### Task requirements
The response should contain every record, reproduced exactly.

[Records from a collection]

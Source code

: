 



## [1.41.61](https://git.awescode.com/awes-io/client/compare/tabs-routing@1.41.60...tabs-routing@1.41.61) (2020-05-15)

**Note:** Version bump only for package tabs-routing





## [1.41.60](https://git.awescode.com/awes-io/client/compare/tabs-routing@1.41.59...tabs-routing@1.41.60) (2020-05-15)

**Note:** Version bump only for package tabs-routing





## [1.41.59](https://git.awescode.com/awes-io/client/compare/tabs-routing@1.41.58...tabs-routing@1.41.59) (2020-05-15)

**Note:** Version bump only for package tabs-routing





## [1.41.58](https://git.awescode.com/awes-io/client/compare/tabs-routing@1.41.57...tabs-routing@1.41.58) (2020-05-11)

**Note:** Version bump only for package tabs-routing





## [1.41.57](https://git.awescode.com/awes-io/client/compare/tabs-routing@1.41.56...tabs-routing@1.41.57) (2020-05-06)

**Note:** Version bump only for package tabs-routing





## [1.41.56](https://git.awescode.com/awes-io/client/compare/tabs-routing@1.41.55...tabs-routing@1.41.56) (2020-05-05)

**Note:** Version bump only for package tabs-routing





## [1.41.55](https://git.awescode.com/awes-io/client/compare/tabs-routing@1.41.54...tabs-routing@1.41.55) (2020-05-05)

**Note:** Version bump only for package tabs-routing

### Answer below
Source code

: 



## [1.41.61](https://git.awescode.com/awes-io/client/compare/tabs-routing@1.41.60...tabs-routing@1.41.61) (2020-05-15)

**Note:** Version bump only for package tabs-routing





## [1.41.60](https://git.awescode.com/awes-io/client/compare/tabs-routing@1.41.59...tabs-routing@1.41.60) (2020-05-15)

**Note:** Version bump only for package tabs-routing





## [1.41.59](https://git.awescode.com/awes-io/client/compare/tabs-routing@1.41.58...tabs-routing@1.41.59) (2020-05-15)

**Note:** Version bump only for package tabs-routing





## [1.41.58](https://git.awescode.com/awes-io/client/compare/tabs-routing@1.41.57...tabs-routing@1.41.58) (2020-05-11)

**Note:** Version bump only for package tabs-routing





## [1.41.57](https://git.awescode.com/awes-io/client/compare/tabs-routing@1.41.56...tabs-routing@1.41.57) (2020-05-06)

**Note:** Version bump only for package tabs-routing





## [1.41.56](https://git.awescode.com/awes-io/client/compare/tabs-routing@1.41.55...tabs-routing@1.41.56) (2020-05-05)

**Note:** Version bump only for package tabs-routing





## [1.41.55](https://git.awescode.com/awes-io/client/compare/tabs-routing@1.41.54...tabs-routing@1.41.55) (2020-05-05)

**Note:** Version bump only for package tabs-routing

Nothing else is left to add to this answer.